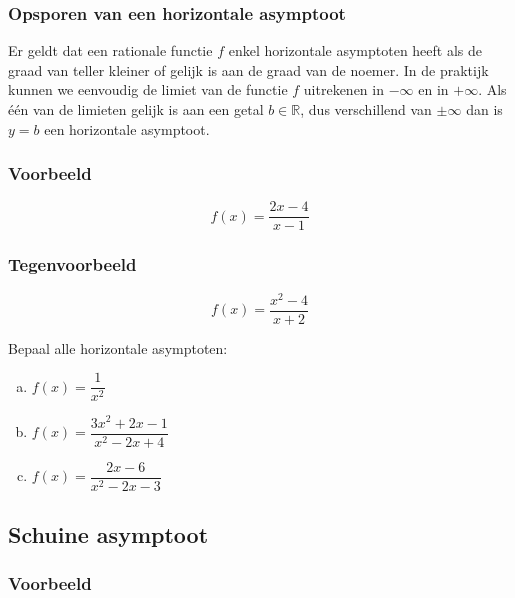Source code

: \documentclass[12pt,twoside,a4paper]{article}
\begin{document}
\subsubsection*{Opsporen van een horizontale asymptoot}

Er geldt dat een rationale functie $f$ enkel horizontale asymptoten heeft als de graad van teller kleiner of gelijk is aan de graad van de noemer. In de praktijk kunnen we eenvoudig de limiet van de functie $f$ uitrekenen in $-\infty$ en in $+\infty$. Als één van de limieten gelijk is aan een getal $b\in\mathbb{R}$, dus verschillend van $\pm\infty$ dan is $y=b$ een horizontale asymptoot.

\subsubsection*{Voorbeeld}
$$f(x)=\dfrac{2x-4}{x-1}$$

\subsubsection*{Tegenvoorbeeld}
$$f(x)=\dfrac{x^2-4}{x+2}$$

\begin{oefening}
Bepaal alle horizontale asymptoten:
\begin{enumerate}[(a)]
  \itemsep.5em
  \item $f(x)=\dfrac{1}{x^2}$
  \item $f(x)=\dfrac{3x^2+2x-1}{x^2-2x+4}$
  \item $f(x)=\dfrac{2x-6}{x^2-2x-3}$
\end{enumerate}
\end{oefening}

\subsection{Schuine asymptoot}

\subsubsection*{Voorbeeld}
\end{document}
----------
▶ [YOUR OBJECTIVE]
The lines to copy are those above that contain the string "horizontale".

▶ [OUTPUT]
\subsubsection*{Opsporen van een horizontale asymptoot}
Er geldt dat een rationale functie $f$ enkel horizontale asymptoten heeft als de graad van teller kleiner of gelijk is aan de graad van de noemer. In de praktijk kunnen we eenvoudig de limiet van de functie $f$ uitrekenen in $-\infty$ en in $+\infty$. Als één van de limieten gelijk is aan een getal $b\in\mathbb{R}$, dus verschillend van $\pm\infty$ dan is $y=b$ een horizontale asymptoot.
Bepaal alle horizontale asymptoten:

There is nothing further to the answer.